[Stored entries]
# # # # # # #
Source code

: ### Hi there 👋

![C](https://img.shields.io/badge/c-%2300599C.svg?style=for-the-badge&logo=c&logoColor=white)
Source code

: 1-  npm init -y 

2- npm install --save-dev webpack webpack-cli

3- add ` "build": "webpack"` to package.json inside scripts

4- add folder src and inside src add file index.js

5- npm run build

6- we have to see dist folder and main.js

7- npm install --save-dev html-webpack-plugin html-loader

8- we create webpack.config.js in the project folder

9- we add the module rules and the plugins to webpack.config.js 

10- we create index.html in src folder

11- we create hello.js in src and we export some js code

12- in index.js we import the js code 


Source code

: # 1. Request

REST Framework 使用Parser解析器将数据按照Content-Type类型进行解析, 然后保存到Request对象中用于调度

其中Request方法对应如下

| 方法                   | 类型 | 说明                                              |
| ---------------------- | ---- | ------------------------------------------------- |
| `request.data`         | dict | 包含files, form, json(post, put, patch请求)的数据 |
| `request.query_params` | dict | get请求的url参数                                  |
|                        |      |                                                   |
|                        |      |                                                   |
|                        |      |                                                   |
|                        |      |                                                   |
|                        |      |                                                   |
# # # # # # #
§ Work order
Your answer must be the number of lines above that contain the word "webpack", stated alone.

§ Result below
5